- [Instructions to follow]
Nothing outside the range is to be copied. From the entries below, reproduce exactly the lines starting at the one with "C03：思考题3-5、思考题3-6。" and ending at the one with "I'm an iOS Developer", without pictures.

- [Material for this task]

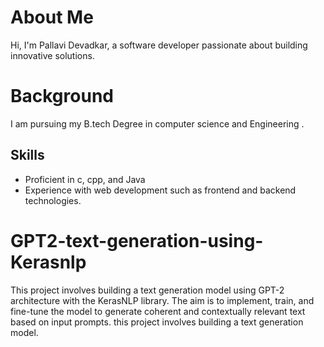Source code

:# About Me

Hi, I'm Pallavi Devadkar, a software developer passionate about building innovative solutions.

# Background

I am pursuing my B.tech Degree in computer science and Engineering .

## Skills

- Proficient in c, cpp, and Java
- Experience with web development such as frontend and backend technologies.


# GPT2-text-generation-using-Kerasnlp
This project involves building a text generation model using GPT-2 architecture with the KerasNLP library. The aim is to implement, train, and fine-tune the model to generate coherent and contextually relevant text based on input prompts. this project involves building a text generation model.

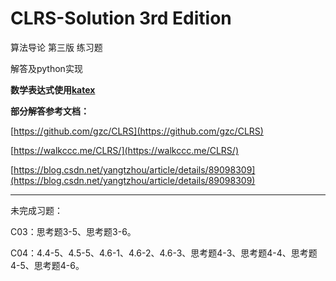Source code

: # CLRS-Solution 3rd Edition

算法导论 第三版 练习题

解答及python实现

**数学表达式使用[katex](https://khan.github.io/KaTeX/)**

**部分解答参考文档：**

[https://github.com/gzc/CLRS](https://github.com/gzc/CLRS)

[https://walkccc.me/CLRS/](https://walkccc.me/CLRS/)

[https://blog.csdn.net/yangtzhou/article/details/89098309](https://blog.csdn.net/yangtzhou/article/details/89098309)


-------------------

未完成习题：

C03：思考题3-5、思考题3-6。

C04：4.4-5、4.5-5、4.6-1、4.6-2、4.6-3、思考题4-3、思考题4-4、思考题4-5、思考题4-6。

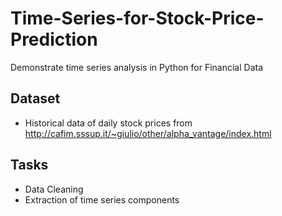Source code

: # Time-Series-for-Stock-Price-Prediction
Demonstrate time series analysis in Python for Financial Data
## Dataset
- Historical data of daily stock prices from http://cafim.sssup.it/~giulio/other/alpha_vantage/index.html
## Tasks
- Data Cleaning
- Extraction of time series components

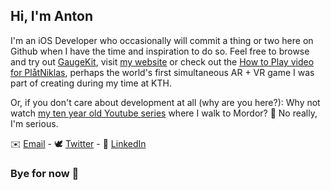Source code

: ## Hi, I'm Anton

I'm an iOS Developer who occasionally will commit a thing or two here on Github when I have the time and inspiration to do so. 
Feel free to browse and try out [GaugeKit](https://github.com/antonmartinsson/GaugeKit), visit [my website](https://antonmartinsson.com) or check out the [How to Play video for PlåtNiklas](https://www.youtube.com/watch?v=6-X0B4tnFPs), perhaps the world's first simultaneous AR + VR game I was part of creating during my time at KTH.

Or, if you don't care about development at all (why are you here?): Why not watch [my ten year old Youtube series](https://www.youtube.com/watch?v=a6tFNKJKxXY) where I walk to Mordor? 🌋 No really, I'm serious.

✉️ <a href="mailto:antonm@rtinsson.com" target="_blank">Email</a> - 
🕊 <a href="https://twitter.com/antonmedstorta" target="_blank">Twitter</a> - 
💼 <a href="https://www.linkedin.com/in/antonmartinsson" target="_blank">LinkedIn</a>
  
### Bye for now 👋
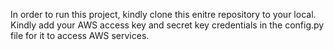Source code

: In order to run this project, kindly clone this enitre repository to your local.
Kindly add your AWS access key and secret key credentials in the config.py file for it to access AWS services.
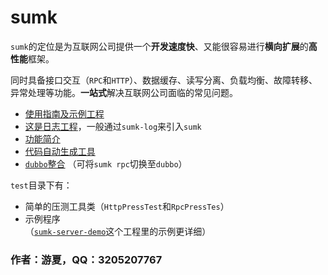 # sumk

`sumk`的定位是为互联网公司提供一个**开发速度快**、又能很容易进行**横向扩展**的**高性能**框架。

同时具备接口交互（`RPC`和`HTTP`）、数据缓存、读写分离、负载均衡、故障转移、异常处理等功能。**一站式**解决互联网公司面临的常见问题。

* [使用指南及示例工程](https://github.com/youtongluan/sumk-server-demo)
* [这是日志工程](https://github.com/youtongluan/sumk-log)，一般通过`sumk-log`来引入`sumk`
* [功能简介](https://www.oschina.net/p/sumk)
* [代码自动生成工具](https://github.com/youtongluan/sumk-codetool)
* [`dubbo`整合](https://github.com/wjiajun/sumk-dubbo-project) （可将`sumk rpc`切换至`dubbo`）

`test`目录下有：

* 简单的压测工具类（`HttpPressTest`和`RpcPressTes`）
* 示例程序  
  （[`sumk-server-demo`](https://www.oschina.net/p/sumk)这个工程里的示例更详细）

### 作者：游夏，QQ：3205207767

- [Solution below]
C03：思考题3-5、思考题3-6。

C04：4.4-5、4.5-5、4.6-1、4.6-2、4.6-3、思考题4-3、思考题4-4、思考题4-5、思考题4-6。

Source code

: # Time-Series-for-Stock-Price-Prediction
Demonstrate time series analysis in Python for Financial Data
## Dataset
- Historical data of daily stock prices from http://cafim.sssup.it/~giulio/other/alpha_vantage/index.html
## Tasks
- Data Cleaning
- Extraction of time series components

Source code

: ## Hi, I'm Anton

I'm an iOS Developer who occasionally will commit a thing or two here on Github when I have the time and inspiration to do so. 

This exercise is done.